A Novel Application of Convolutional Neural Networks to Segment Breast Cancer Tumors in Mammograms
Made by Akshay Manglik and Andy Lee
Apologies in advance to anyone reading through this code for the lack of documentation.
This project was made using Pydicom, Keras, numpy, scipy, scikit-learn, OpenCV, scikit-image, pickle, and a few other libraries. We used the CBIS-DDSM dataset curated by Prof. Daniel Rubin and colleagues at Stanford, available from TCIA here: https://wiki.cancerimagingarchive.net/display/Public/CBIS-DDSM
This file contains all functions dealing with machine learning models that were used in this project. The following are descriptions of the functions in this file:
This function put the mass and nonmass image data through the ResNet50 architecture (lacking the fully connected layer) so it outputs and saves feature vectors for both mass and nonmass. Those are saved using pickle.
Like above, but using the VGG-19 model instead of ResNet50. Overall we determined using Resnet was better.
Here, instead of putting in the 224x224 image, we broke it up into smaller 56x56 subimages. Doing this allowed for better prediction by the SVM in the end.
simple utility function that converted dicom files to png images for easy checking during testing
We also tried using a logistic regression model instead of an SVM -- overall we determined using the SVM was better
Uses a Support Vector Machine as classifer. We also had a separate SVM model with the probability attribute set as true which allowed us to see the SVM's own estimation of the accuracy of its classification.
Used during testing to get the SVM's predictions of an input image as containing mass or not
Breaks up the image into smaller images, which are processed by the model (either ResNet or VGG) into feature vectors. Here, noblack means it excludes images that are fully or mostly black pixels, as that can cause overfitting problems for the SVM due to the number of black images.

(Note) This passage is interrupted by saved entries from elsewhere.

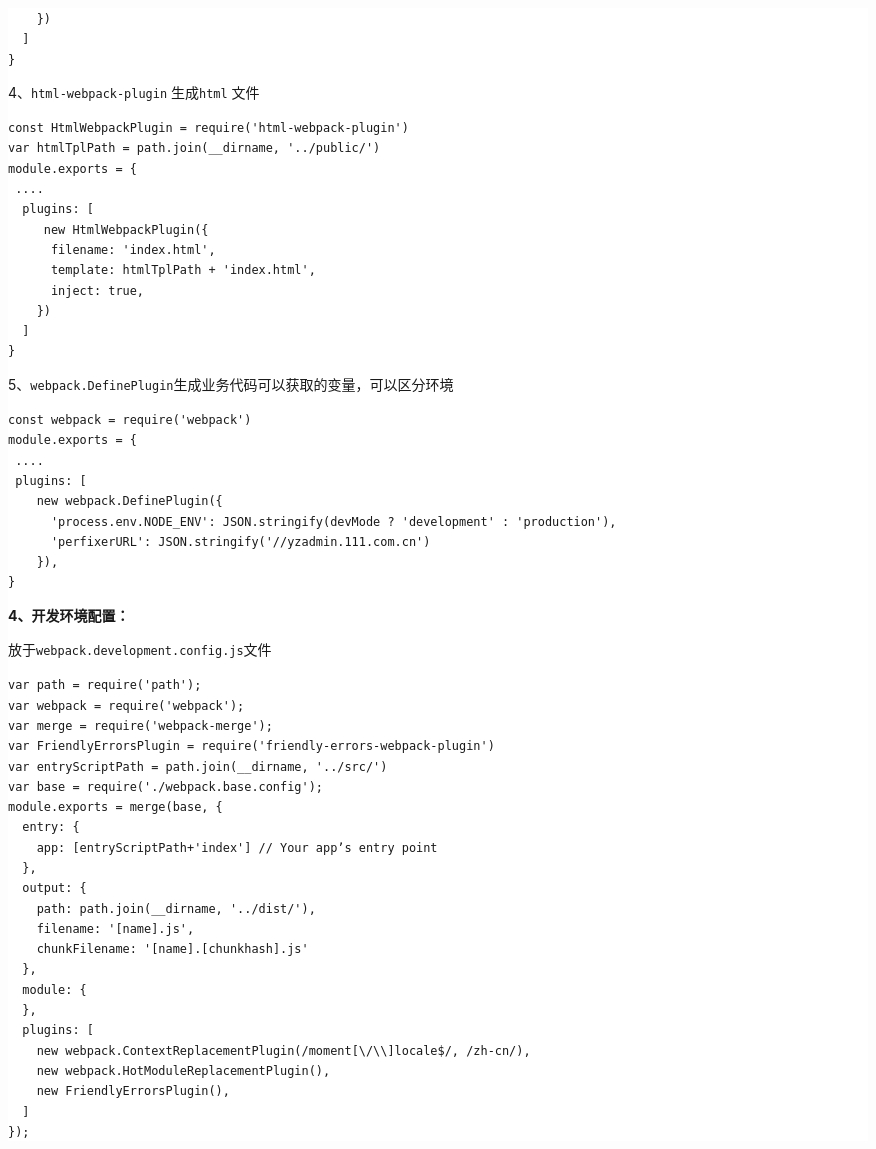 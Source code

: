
 ```
    })
  ]
}
```

4、`html-webpack-plugin` 生成`html` 文件

```
const HtmlWebpackPlugin = require('html-webpack-plugin')
var htmlTplPath = path.join(__dirname, '../public/')
module.exports = {
 ....
  plugins: [
     new HtmlWebpackPlugin({
      filename: 'index.html',
      template: htmlTplPath + 'index.html',
      inject: true,
    })
  ]
}
```

5、`webpack.DefinePlugin`生成业务代码可以获取的变量，可以区分环境

```
const webpack = require('webpack')
module.exports = {
 ....
 plugins: [
    new webpack.DefinePlugin({
      'process.env.NODE_ENV': JSON.stringify(devMode ? 'development' : 'production'),
      'perfixerURL': JSON.stringify('//yzadmin.111.com.cn')
    }),
}
```

**4、开发环境配置：**

放于`webpack.development.config.js`文件

 

```
var path = require('path');
var webpack = require('webpack');
var merge = require('webpack-merge');
var FriendlyErrorsPlugin = require('friendly-errors-webpack-plugin')
var entryScriptPath = path.join(__dirname, '../src/')
var base = require('./webpack.base.config');
module.exports = merge(base, {
  entry: {
    app: [entryScriptPath+'index'] // Your appʼs entry point
  },
  output: {
    path: path.join(__dirname, '../dist/'),
    filename: '[name].js',
    chunkFilename: '[name].[chunkhash].js'
  },
  module: {
  },
  plugins: [
    new webpack.ContextReplacementPlugin(/moment[\/\\]locale$/, /zh-cn/),
    new webpack.HotModuleReplacementPlugin(),
    new FriendlyErrorsPlugin(),
  ]
});
```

tells us what percentage of the image is black / has a pixel value of zero
Like convolve_train_noblack excecpt it does not exclude fully or mostly black images, which led to problems.
Used to determine the TP, TN, FP, and FN stats of our pipeline by applying to to unseen mammograms.
This was used during testing. Essentially, using the probability measure of the svm, we would expand or contract the size of the patch (and thus include or exclude certain pixels) until it reached the highest probability of accuracy in its output. These images were then compared to the expert segmentations provided in the training set to see if the model was correct or not.
Utility function that returns a list of the filepaths of the expert segmentations the mammograms in the test set.
Like convolve_train except using the VGG model instead of ResNet
Like the SVM method except used in conjunction with VGG-19 not ResNet50 for generating feature vectors from the images.
The functions in this file were used to narrow our dataset programmatically so that it only included mammograms taken from the mediolateral oblique (MLO) view, and not from the craniocaudal (CC) view.
The functions here were our implementation of Otsu's method to isolate background artifacts from the foreground breast. Due to time and speed concerns, we eventually opted with OpenCv's Otsu's method function instead.
This waS used to determine if any patches that the model had determined to include mass did indeed contain mass. The construct patch method was used to generate an array that contained the patch data given x, y, and radius data. The correct function determined if the patch was a TP, TN, FP, or FN.
This was a set of utility functions that listed the file paths of the segmented regions of interest from the data set that correspond with each whole mammogram.
This would flip the image sideways. It was used to standardize all mammograms as being in the LEFT view.
A list of utility functions for opbtaining the partial or full paths of a mammogram file due to the unique file structure of the dataset.
Contains the post-preprocessing function calls in order -- ie, the ones dealing with the ML models. Most are commented out as during testing we only needed to run a few at a time.
Since the segmentations in the dataset were black and white masks, this file was used to apply those masks to the original image to obtain an image of the mass alone in the mammogram, also part of preprocessing.
A preprocessing algorithm used to reduce noise. It would iterate a 3x3 square around the image, and the center pixel would be replaced with the median value of the pixels in the square. This was an effective noise reduction method according to papers reviewed prior to the project.
Used for isolating the breast from the pectoral muscle in the mammogram, as that can confound results. extra_pectoral_muscle.py contains the previous pectoral muscle functions that we had made but were rendered useless when we moved to canny edge detection and straight line approximation instead of area approximation with connected components labeling.
Contains the preprocessing method calls in order. Ultimatley returns an array of mass image data (array of pixel arrays) and an array of nonmass image data. These were then used for training the model.
Simple utility function that switches the pixel data of two dicom files.
These were the pickle files. .p files are pickled arrays of image data or feature vectors. .pkl are pickled models with varying characteristics/parameters.
Overall, 96% true positive rate but only 57% overall accuracy due to a large number of false negatives -- still shows promise for the model.